ACTIVITY: Report each line of the material below where the word "LARGE" can be found.

EXTRACTED RECORDS:
----------------

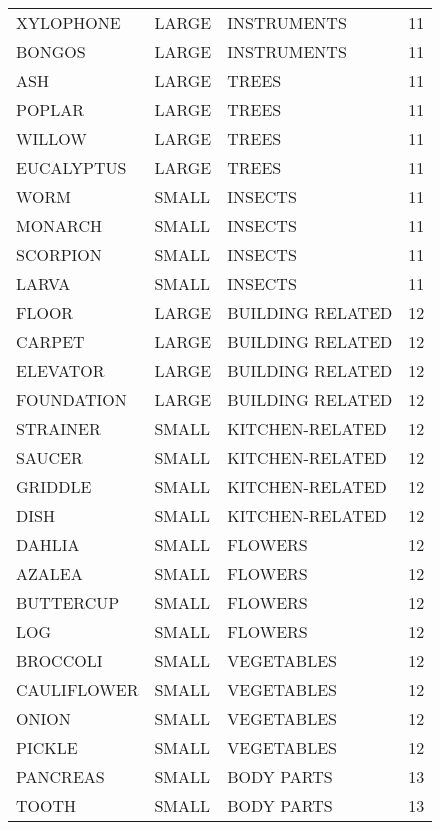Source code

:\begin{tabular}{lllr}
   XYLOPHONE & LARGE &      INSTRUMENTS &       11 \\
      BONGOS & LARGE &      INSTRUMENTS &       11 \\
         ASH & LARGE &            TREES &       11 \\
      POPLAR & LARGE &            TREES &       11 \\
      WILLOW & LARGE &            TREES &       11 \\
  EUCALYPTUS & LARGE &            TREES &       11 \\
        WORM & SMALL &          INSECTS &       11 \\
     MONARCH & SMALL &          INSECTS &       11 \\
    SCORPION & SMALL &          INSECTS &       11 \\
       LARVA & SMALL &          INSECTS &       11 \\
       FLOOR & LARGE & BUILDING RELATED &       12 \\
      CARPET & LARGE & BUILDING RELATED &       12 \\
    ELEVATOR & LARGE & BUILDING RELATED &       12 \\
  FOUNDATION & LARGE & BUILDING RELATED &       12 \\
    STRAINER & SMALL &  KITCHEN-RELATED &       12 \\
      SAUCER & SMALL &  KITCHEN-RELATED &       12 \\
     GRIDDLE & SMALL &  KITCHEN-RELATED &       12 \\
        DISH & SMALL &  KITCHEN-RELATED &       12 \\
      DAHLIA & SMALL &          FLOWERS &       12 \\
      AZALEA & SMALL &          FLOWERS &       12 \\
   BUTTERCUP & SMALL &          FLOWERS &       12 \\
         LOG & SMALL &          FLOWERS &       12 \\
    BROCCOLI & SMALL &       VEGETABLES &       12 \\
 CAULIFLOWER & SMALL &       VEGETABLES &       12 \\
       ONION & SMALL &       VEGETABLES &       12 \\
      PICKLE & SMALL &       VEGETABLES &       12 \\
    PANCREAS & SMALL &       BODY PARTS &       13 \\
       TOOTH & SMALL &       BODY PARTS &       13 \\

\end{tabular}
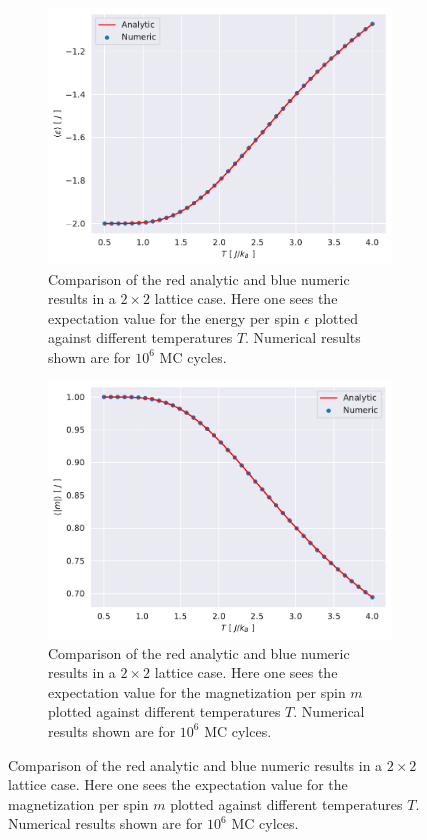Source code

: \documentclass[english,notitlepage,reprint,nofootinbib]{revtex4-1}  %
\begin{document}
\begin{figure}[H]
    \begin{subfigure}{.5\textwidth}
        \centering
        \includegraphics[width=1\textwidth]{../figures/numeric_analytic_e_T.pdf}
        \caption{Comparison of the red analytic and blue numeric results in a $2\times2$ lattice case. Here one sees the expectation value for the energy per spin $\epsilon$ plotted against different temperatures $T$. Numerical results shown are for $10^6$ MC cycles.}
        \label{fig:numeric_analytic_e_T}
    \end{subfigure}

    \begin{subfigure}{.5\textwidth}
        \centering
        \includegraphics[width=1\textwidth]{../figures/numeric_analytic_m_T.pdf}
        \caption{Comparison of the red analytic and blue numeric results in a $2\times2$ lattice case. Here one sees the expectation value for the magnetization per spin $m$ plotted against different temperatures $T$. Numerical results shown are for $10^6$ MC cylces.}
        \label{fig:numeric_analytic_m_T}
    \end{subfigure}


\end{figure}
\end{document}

----------------

OUTPUT FOR THIS EXERCISE:
   XYLOPHONE & LARGE &      INSTRUMENTS &       11 \\
      BONGOS & LARGE &      INSTRUMENTS &       11 \\
         ASH & LARGE &            TREES &       11 \\
      POPLAR & LARGE &            TREES &       11 \\
      WILLOW & LARGE &            TREES &       11 \\
  EUCALYPTUS & LARGE &            TREES &       11 \\
       FLOOR & LARGE & BUILDING RELATED &       12 \\
      CARPET & LARGE & BUILDING RELATED &       12 \\
    ELEVATOR & LARGE & BUILDING RELATED &       12 \\
  FOUNDATION & LARGE & BUILDING RELATED &       12 \\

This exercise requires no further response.